Ikuko Nishikori

Personal information
- Nationality: Japan
- Born: 5 January 1980 (age 46) Izumo, Shimane, Japan
- Education: Waseda University
- Height: 1.65 m (5 ft 5 in)
- Weight: 54 kg (119 lb)

Sport
- Sport: Track and field
- Event: Pole vault

Achievements and titles
- Personal best: 4.36 m (Hiroshima 2006)

Medal record
Women's athletics
Representing Japan
Asian Games
| Bronze medal – third place | 2006 Doha | Pole vault |
Asian Indoor Championships
| Gold medal – first place | 2006 Pattaya | Pole vault |
| Gold medal – first place | 2008 Doha | Pole vault |
East Asian Games
| Bronze medal – third place | 2005 Macau | Pole vault |

= Ikuko Nishikori =

Japanese pole vaulter (born 1980)

Ikuko Nishikori (錦織 育子, Nishikori Ikuko) is a retired Japanese pole vaulter.

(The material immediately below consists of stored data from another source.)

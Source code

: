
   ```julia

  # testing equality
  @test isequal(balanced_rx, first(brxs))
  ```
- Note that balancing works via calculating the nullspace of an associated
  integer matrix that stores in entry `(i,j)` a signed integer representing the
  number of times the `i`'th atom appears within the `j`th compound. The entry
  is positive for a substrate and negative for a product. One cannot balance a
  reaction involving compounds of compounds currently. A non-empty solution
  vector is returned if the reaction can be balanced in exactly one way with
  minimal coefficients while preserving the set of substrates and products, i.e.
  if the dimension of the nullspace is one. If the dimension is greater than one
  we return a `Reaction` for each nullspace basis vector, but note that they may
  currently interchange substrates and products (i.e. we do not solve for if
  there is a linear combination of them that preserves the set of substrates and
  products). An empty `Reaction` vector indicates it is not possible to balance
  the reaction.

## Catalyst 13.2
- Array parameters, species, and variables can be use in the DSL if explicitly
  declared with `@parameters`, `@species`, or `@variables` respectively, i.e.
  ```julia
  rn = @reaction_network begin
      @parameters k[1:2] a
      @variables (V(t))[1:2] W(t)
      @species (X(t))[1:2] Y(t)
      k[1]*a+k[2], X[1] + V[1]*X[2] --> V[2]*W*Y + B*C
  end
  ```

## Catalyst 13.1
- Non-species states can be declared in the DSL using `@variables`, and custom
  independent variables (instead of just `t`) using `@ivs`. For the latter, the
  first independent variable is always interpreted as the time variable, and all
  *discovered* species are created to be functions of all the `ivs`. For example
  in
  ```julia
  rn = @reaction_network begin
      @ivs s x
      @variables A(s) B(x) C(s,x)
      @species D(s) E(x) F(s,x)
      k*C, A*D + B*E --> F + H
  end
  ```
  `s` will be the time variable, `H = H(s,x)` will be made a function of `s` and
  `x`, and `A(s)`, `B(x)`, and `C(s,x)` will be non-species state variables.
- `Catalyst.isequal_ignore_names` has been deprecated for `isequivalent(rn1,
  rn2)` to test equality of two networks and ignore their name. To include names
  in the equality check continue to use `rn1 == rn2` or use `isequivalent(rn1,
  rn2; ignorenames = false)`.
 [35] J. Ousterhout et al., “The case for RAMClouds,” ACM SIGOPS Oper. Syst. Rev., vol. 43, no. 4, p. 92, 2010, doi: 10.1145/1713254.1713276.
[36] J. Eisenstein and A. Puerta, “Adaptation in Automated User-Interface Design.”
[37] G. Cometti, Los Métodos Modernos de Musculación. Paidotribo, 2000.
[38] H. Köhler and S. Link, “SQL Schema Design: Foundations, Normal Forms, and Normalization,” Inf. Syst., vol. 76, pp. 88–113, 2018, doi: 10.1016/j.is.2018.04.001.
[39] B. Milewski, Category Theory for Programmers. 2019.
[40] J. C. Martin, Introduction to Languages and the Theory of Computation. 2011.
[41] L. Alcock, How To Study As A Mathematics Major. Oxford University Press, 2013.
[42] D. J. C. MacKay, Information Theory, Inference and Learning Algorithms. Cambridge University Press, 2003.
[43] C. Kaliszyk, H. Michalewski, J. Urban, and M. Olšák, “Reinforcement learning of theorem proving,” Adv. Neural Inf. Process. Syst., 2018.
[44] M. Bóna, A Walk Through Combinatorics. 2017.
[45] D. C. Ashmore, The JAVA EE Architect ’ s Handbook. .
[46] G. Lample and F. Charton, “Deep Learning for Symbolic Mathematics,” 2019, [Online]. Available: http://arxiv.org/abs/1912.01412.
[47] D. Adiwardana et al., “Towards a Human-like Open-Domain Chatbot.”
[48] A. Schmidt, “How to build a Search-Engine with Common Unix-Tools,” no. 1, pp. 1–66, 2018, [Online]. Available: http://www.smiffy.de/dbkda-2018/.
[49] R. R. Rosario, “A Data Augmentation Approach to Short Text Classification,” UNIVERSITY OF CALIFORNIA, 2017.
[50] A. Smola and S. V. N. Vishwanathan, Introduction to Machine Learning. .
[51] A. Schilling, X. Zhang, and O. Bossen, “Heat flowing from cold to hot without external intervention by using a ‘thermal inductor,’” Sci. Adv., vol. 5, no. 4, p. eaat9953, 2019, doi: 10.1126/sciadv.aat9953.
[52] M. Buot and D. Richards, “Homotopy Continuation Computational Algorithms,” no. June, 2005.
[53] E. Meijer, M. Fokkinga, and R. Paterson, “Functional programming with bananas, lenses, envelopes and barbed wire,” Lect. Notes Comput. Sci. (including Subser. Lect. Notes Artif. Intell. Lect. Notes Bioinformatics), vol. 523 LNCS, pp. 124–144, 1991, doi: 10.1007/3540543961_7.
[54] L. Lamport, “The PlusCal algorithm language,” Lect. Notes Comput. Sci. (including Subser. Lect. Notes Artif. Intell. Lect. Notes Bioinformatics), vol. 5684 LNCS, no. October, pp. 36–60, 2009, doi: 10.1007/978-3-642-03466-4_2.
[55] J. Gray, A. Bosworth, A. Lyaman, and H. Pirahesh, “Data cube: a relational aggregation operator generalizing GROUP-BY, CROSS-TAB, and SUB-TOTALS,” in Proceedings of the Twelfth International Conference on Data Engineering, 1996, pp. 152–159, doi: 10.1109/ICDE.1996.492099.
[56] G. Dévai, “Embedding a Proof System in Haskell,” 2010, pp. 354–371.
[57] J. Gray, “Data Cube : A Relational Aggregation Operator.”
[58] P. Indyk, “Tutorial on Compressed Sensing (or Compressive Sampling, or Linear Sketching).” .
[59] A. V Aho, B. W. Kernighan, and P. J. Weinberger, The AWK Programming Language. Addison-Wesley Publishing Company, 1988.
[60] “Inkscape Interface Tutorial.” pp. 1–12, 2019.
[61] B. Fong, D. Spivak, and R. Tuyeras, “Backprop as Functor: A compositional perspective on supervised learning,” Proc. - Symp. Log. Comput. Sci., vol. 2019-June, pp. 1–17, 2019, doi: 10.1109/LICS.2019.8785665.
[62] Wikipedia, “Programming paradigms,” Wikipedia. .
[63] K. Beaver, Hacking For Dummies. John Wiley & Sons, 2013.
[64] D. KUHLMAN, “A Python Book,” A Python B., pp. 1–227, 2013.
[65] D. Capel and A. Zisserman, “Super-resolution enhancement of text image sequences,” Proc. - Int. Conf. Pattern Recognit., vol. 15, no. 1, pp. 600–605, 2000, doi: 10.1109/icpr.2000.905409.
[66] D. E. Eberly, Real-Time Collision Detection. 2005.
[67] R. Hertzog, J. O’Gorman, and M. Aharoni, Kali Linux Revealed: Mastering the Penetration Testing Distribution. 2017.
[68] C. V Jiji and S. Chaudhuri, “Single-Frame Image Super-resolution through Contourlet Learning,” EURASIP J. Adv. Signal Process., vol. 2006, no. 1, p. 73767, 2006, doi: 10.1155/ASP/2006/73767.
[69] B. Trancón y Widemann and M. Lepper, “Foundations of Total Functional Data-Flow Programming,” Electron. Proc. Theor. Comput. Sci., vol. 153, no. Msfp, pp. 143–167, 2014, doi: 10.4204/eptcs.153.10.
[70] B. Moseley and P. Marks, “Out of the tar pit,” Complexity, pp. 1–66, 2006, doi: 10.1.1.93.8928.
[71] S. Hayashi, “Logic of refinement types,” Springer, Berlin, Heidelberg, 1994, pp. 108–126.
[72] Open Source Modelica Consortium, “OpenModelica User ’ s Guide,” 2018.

She won the bronze medal at the 2005 East Asian Games, finished fifth at the 2005 Asian Championships, won the gold medal at the 2006 Asian Indoor Championships, the bronze medal at the 2006 Asian Games and the gold medal at the 2008 Asian Indoor Championships.

Her personal best jump is 4.36 metres, achieved in April 2006 in Hiroshima. Indoors she has 4.31 metres, achieved in February 2006 in Yokohama. These are both former national records.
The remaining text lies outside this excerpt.